Personal information
- Full name: Harold Adrian Walden
- Date of birth: 10 October 1887
- Place of birth: India
- Date of death: 2 December 1955 (aged 68)
- Place of death: England
- Position: Forward

Senior career*
- Years: Team / Apps / (Gls)
- 1911: Halifax Town / 11 / (5)
- 1911–1920: Bradford City
- 1920–1921: Arsenal / 2 / (1)
- 1921–??: Bradford City

International career
- 1912: England Amateurs / 3 / (9)

= Harold Walden =

English footballer (1887–1955)

Harold Adrian Walden (10 October 1887 – 2 December 1955) was an English amateur footballer who played for several clubs, Halifax Town, Bradford City and Arsenal. Walden also played for Great Britain's football team, with which he won gold in the 1912 Summer Olympics.

==Playing career==
A centre forward, he began his career with Cliftonville and Linfield in Ireland, before joining Halifax Town in October 1911 and Bradford City two months later. He spent four seasons with the Bantams and was the League's top scorer in 1911–12. That summer, he was part of the English amateur team that represented Great Britain at the Olympic football tournament, playing a pivotal role in helping the team win the gold medal since he netted 9 goals in just three games, thus averaging three goals per game. Walden scored six goals in a 7–0 win over Schlosser's Hungary in the quarter-finals, followed by two goals in a 4–0 win over Finland in the semi-finals, and then netted a goal in the final against Denmark as Great Britain won 4–2, thus contributing decisively to his side's triumph in Stockholm. He holds the record of being the 'Highest British goal scorer within the Olympics' and is still the shared eighth highest goal scorer overall within the Olympics.
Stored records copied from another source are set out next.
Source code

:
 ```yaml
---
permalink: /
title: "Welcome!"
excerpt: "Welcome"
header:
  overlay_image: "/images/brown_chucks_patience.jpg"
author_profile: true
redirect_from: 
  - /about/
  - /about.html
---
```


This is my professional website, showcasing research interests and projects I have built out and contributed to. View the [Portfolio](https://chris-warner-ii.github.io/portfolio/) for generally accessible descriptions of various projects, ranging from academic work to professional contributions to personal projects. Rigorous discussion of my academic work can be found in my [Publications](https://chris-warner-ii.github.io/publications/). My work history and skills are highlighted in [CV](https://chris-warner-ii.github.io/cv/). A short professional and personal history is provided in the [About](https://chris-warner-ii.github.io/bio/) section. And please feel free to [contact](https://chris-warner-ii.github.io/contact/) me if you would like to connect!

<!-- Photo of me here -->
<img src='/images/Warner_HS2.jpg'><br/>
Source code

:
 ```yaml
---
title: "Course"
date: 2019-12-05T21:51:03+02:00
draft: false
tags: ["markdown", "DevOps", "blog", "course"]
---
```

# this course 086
Walden entered the army by joining the Cheshire Regiment in April 1902 at the age of 14 and a half as a drummer boy and served in India and Ireland. He played for the Army against the Navy in 1910 and 1911, and also served in World War I, for the West Yorkshire Regiment, rising to the rank of captain. After the war ended he joined Arsenal and played six times for the Gunners, twice against Oldham Athletic scoring a single goal and in four friendlies, with his debut coming on 12 February 1921. With just those games to his name, he returned to Bradford at the end of the 1920–21 season.

==Personal life==
After retiring from football and the army, he went into the music hall as a variety performer, touring England, Australia, China and India. He made his stage debut while still playing football, in 1919. He had also had a minor film career, which included starring in The Winning Goal, one of the earliest football-related films, in 1920. Walden also played himself in the 1948 film Cup-tie Honeymoon. He made 78 rpm records such as "Ronnie the Robin" together with "And only me knows why", on the Imperial label as well as from Ernest Binns' Arcadian Follies, 'Mother I'm a soldier' and 'Only me knows why' upon Parlophone. The latter was reviewed in The Gramophone magazine's November 1939 edition. He died in 1955 of a heart attack at Leeds railway station. He is buried at Killingbeck RC Cemetery, York Road, Leeds, Yorkshire.

===International goals===
England Amateurs score listed first, score column indicates score after each Walden goal.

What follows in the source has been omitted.